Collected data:
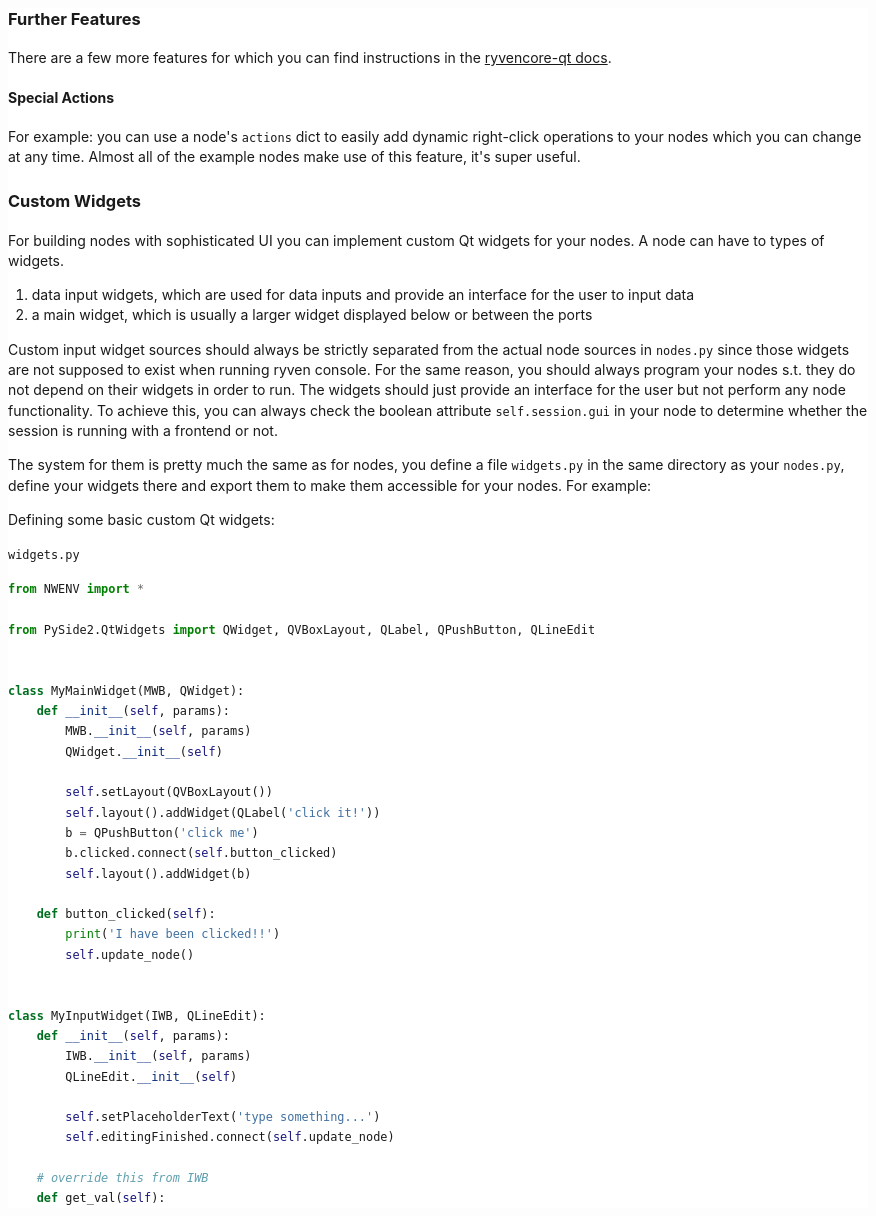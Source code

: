 ### Further Features

There are a few more features for which you can find instructions in the [ryvencore-qt docs](https://leon-thomm.github.io/ryvencore-qt/#/features).

#### Special Actions

For example: you can use a node's `actions` dict to easily add dynamic right-click operations to your nodes which you can change at any time. Almost all of the example nodes make use of this feature, it's super useful.

### Custom Widgets

For building nodes with sophisticated UI you can implement custom Qt widgets for your nodes. A node can have to types of widgets.

1. data input widgets, which are used for data inputs and provide an interface for the user to input data
2. a main widget, which is usually a larger widget displayed below or between the ports

Custom input widget sources should always be strictly separated from the actual node sources in `nodes.py` since those widgets are not supposed to exist when running ryven console. For the same reason, you should always program your nodes s.t. they do not depend on their widgets in order to run. The widgets should just provide an interface for the user but not perform any node functionality. To achieve this, you can always check the boolean attribute `self.session.gui` in your node to determine whether the session is running with a frontend or not.

The system for them is pretty much the same as for nodes, you define a file `widgets.py` in the same directory as your `nodes.py`, define your widgets there and export them to make them accessible for your nodes. For example:

Defining some basic custom Qt widgets:

`widgets.py`
```python
from NWENV import *

from PySide2.QtWidgets import QWidget, QVBoxLayout, QLabel, QPushButton, QLineEdit


class MyMainWidget(MWB, QWidget):
    def __init__(self, params):
        MWB.__init__(self, params)
        QWidget.__init__(self)

        self.setLayout(QVBoxLayout())
        self.layout().addWidget(QLabel('click it!'))
        b = QPushButton('click me')
        b.clicked.connect(self.button_clicked)
        self.layout().addWidget(b)

    def button_clicked(self):
        print('I have been clicked!!')
        self.update_node()


class MyInputWidget(IWB, QLineEdit):
    def __init__(self, params):
        IWB.__init__(self, params)
        QLineEdit.__init__(self)

        self.setPlaceholderText('type something...')
        self.editingFinished.connect(self.update_node)

    # override this from IWB
    def get_val(self):
```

● WHAT YOU WILL DO:
Please report every line of the records above that contains the word "make".

● ANSWER BELOW:
For example: you can use a node's `actions` dict to easily add dynamic right-click operations to your nodes which you can change at any time. Almost all of the example nodes make use of this feature, it's super useful.
The system for them is pretty much the same as for nodes, you define a file `widgets.py` in the same directory as your `nodes.py`, define your widgets there and export them to make them accessible for your nodes. For example:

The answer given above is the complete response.